Jonathan Guy Laurence (born 23 November 1961) is an English businessman, who is currently the Chief Executive of Premier League club Chelsea. He has previously served as Chief Executive of Vodafone UK, and most recently President and CEO of Rogers Communications.

Early life
He was born in Manchester. He went to King's School Macclesfield, Cheshire.

He attended Teesside Polytechnic, now Teesside University, beginning in 1992.

Career

Vodafone
He joined Vodafone in 2000. From 2002 to 2005 he was Chief Executive of Vizavvi (Vodafone live!). In 2005, he became Chief Executive of Vodafone Netherlands. He became Chief Executive of Vodafone UK in 2008.

Rogers Communications
Laurence served as President and CEO of Rogers Communications from 2 December 2013 to 17 October 2016, succeeding Nadir Mohamed who had retired after his 5-year contract expired. Rogers is the largest mobile and cable operator in Canada and second largest media owner.
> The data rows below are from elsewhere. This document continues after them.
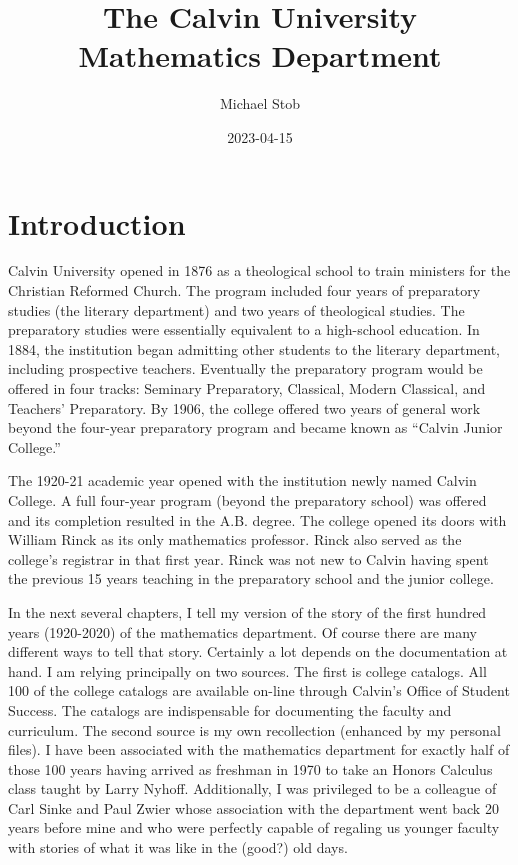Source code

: \documentclass[
]{book}
\title{The Calvin University Mathematics Department}
\author{Michael Stob}
\date{2023-04-15}
\begin{document}
\maketitle

{
\setcounter{tocdepth}{1}
\tableofcontents
}
\hypertarget{introduction}{%
\chapter{Introduction}\label{introduction}}

Calvin University opened in 1876 as a theological school to train ministers for the Christian Reformed Church. The program included four years of preparatory studies (the literary department) and two years of theological studies. The preparatory studies were essentially equivalent to a high-school education. In 1884, the institution began admitting other students to the literary department, including prospective teachers. Eventually the preparatory program would be offered in four tracks: Seminary Preparatory, Classical, Modern Classical, and Teachers' Preparatory. By 1906, the college offered two years of general work beyond the four-year preparatory program and became known as ``Calvin Junior College.''

The 1920-21 academic year opened with the institution newly named Calvin College. A full four-year program (beyond the preparatory school) was offered and its completion resulted in the A.B. degree. The college opened its doors with William Rinck as its only mathematics professor. Rinck also served as the college's registrar in that first year. Rinck was not new to Calvin having spent the previous 15 years teaching in the preparatory school and the junior college.

In the next several chapters, I tell my version of the story of the first hundred years (1920-2020) of the mathematics department. Of course there are many different ways to tell that story. Certainly a lot depends on the documentation at hand. I am relying principally on two sources. The first is college catalogs. All 100 of the college catalogs are available on-line through Calvin's Office of Student Success. The catalogs are indispensable for documenting the faculty and curriculum. The second source is my own recollection (enhanced by my personal files). I have been associated with the mathematics department for exactly half of those 100 years having arrived as freshman in 1970 to take an Honors Calculus class taught by Larry Nyhoff. Additionally, I was privileged to be a colleague of Carl Sinke and Paul Zwier whose association with the department went back 20 years before mine and who were perfectly capable of regaling us younger faculty with stories of what it was like in the (good?) old days.
\end{document}
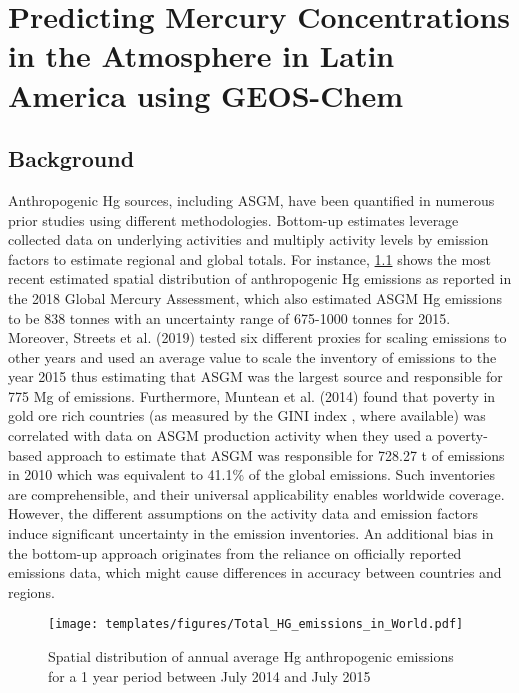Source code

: \chapter{Predicting Mercury Concentrations in the Atmosphere in Latin America using GEOS-Chem }
\section{Background}
\begin{flushleft}
Anthropogenic Hg sources, including ASGM, have been quantified in numerous prior studies using different methodologies. Bottom-up estimates leverage collected data on underlying activities and multiply activity levels by emission factors to estimate regional and global totals. For instance, \ref{fig:World_Hg_em} shows the most recent estimated spatial distribution of anthropogenic Hg emissions as reported in the 2018 Global Mercury Assessment, which also estimated ASGM Hg emissions to be 838 tonnes with an uncertainty range of 675-1000 tonnes for 2015\cite{united_nations_environment_programme_technical_2019}. Moreover, Streets et al. (2019) tested six different proxies for scaling emissions to other years and used an average value to scale the inventory of emissions to the year 2015 thus estimating that ASGM was the largest source and responsible for 775 Mg of emissions\cite{streets_global_2019}. Furthermore, Muntean et al. (2014) found that poverty in  gold ore rich countries (as measured by the GINI index \cite{sadefo_kamdem_nice_2012}, where available) was correlated with data on ASGM production activity when they used a poverty-based approach to estimate that ASGM was responsible for 728.27 t of emissions in 2010 which was equivalent to 41.1\% of the global emissions\cite{muntean_evaluating_2018}. Such inventories are comprehensible, and their universal applicability enables worldwide coverage. However, the different assumptions on the activity data and emission factors induce significant uncertainty in the emission inventories. An additional bias in the bottom-up approach originates from the reliance on officially reported emissions data, which might cause differences in accuracy between countries and regions.
\begin{figure}[H]
  \texttt{[image: templates/figures/Total\_HG\_emissions\_in\_World.pdf]}
  \centering
  \caption{Spatial distribution of annual average Hg anthropogenic emissions for a 1 year period between July 2014 and July 2015}
  \label{fig:World_Hg_em}
\end{figure}
\FloatBarrier


\end{flushleft}
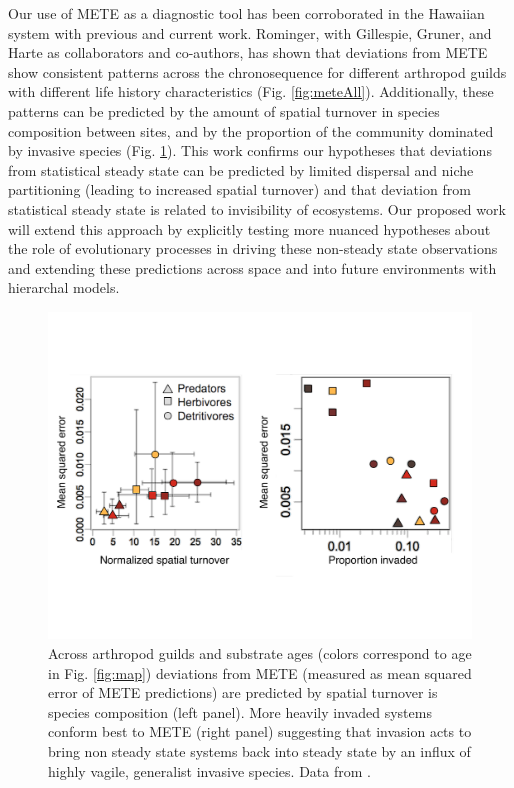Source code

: \documentclass[11pt]{article}
\begin{document}
Our use of METE as a diagnostic tool has been corroborated in the
Hawaiian system with previous and current work.  Rominger, with
Gillespie, Gruner, and Harte as collaborators and co-authors, has
shown that deviations from METE show consistent patterns across the
chronosequence for different arthropod guilds with different life
history characteristics (Fig. \ref{fig:meteAll}).  Additionally, these
patterns can be predicted by the amount of spatial turnover in species
composition between sites, and by the proportion of the community
dominated by invasive species (Fig. \ref{fig:meteExplc}). This work
confirms our hypotheses that deviations from statistical steady state
can be predicted by limited dispersal and niche partitioning (leading
to increased spatial turnover) and that deviation from statistical
steady state is related to invisibility of ecosystems.  Our proposed
work will extend this approach by explicitly testing more nuanced
hypotheses about the role of evolutionary processes in driving these
non-steady state observations and extending these predictions across
space and into future environments with hierarchal models.

\begin{figure}[!htb]
  \centering
  \includegraphics[scale=0.4]{../figs/fig_meteExplc.pdf}
  \caption{Across arthropod guilds and substrate ages (colors
    correspond to age in Fig. \ref{fig:map}) deviations from METE
    (measured as mean squared error of METE predictions) are predicted
    by spatial turnover is species composition (left panel).  More
    heavily invaded systems conform best to METE (right panel)
    suggesting that invasion acts to bring non steady state systems
    back into steady state by an influx of highly vagile, generalist
    invasive species. Data from \citep{gruner2007}.}
  \label{fig:meteExplc}
\end{figure}
\end{document}
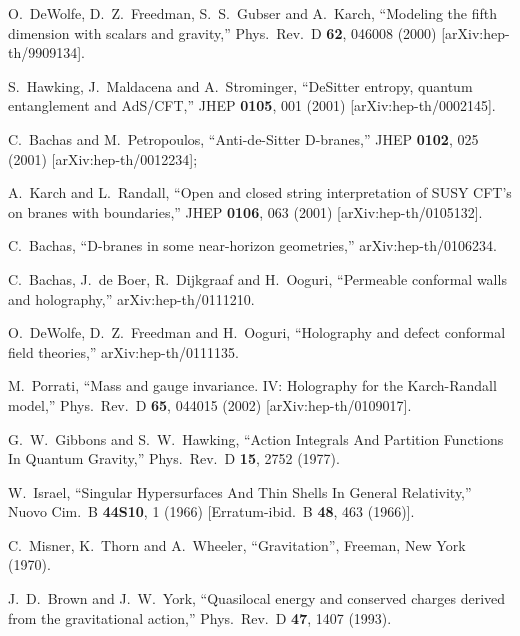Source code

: \documentclass[a4paper,12pt,oneside]{article}
\begin{document}
\begin{thebibliography}{99}
O.~DeWolfe, D.~Z.~Freedman, S.~S.~Gubser and A.~Karch,
``Modeling the fifth dimension with scalars and gravity,''
Phys.\ Rev.\ D {\bf 62}, 046008 (2000)
[arXiv:hep-th/9909134].


S.~Hawking, J.~Maldacena and A.~Strominger,
``DeSitter entropy, quantum entanglement and AdS/CFT,''
JHEP {\bf 0105}, 001 (2001)
[arXiv:hep-th/0002145].


C.~Bachas and M.~Petropoulos,
``Anti-de-Sitter D-branes,''
JHEP {\bf 0102}, 025 (2001)
[arXiv:hep-th/0012234]; 


A.~Karch and L.~Randall,
``Open and closed string interpretation
 of SUSY CFT's on branes with  boundaries,''
JHEP {\bf 0106}, 063 (2001)
[arXiv:hep-th/0105132].

 C.~Bachas,
``D-branes in some near-horizon geometries,''
arXiv:hep-th/0106234.


C.~Bachas, J.~de Boer, R.~Dijkgraaf and H.~Ooguri,
``Permeable conformal walls and holography,''
arXiv:hep-th/0111210.

O.~DeWolfe, D.~Z.~Freedman and H.~Ooguri,
``Holography and defect conformal field theories,''
arXiv:hep-th/0111135.

M.~Porrati,
``Mass and gauge invariance. IV: Holography for the Karch-Randall model,''
Phys.\ Rev.\ D {\bf 65}, 044015 (2002)
[arXiv:hep-th/0109017].


G.~W.~Gibbons and S.~W.~Hawking,
``Action Integrals And Partition Functions In Quantum Gravity,''
Phys.\ Rev.\ D {\bf 15}, 2752 (1977).

W.~Israel,
``Singular Hypersurfaces And Thin Shells In General Relativity,''
Nuovo Cim.\ B {\bf 44S10}, 1 (1966)
[Erratum-ibid.\ B {\bf 48}, 463 (1966)].


 C.~Misner, K.~Thorn and A.~Wheeler,
``Gravitation'', Freeman, New York (1970).

J.~D.~Brown and J.~W.~York,
``Quasilocal energy and conserved charges
 derived from the gravitational action,''
Phys.\ Rev.\ D {\bf 47}, 1407 (1993).


\end{thebibliography}
\end{document}
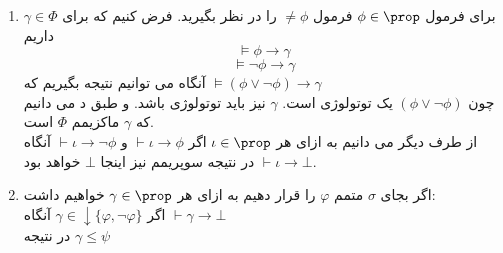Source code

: \begin{ans}
\begin{enumerate}[label=(\alph*)]
        \item 
        برای فرمول 
        $\phi\in\prop$
        فرمول 
        $\neq\phi$
        را در نظر بگیرید. 
        فرض کنیم که برای 
        $\gamma\in\Phi$
        داریم 
        \[\models\phi\to\gamma\]
        \[\models\neg\phi\to\gamma\]
        آنگاه می توانیم نتیجه بگیریم که 
        $\models(\phi\vee\neg\phi)\to\gamma$
        \\
        چون 
        $(\phi\vee\neg\phi)$
        یک توتولوژی است. 
        $\gamma$
        نیز باید توتولوژی باشد. و طبق د می دانیم که 
        $\gamma$
        ماکزیمم
        $\Phi$
        است.
        \\
        از طرف دیگر می دانیم به ازای هر 
        $\iota\in\prop$
        اگر 
        $\vdash\iota\to\phi$
        و
        $\vdash\iota\to\neg\phi$
        آنگاه
        $\vdash\iota\to\bot$
        در نتیجه سوپریمم نیز اینجا 
        $\bot$
        خواهد بود.

        \item 
        اگر بجای
        $\sigma$
        متمم 
        $\varphi$
        را قرار دهیم به ازای هر 
        $\gamma\in\prop$
        خواهیم داشت:
        \\
        اگر 
        $\gamma\in\downarrow\{\varphi,\neg\varphi\}$
        آنگاه
        $\vdash\gamma\to\bot$
        \\
        در نتیجه 
        $\gamma\leq\psi$
    \end{enumerate}
\end{ans}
They also own the Toronto Blue Jays and Sportsnet, the largest sports TV network who paid $5.2bn for the NHL sport rights in 2013.

During his tenure, Rogers beat out Telus to acquire Mobilicity.

However, Laurence was ousted on 17 October 2016, due to a feud with the Rogers family who have four board seats and control Rogers Communications though voting shares.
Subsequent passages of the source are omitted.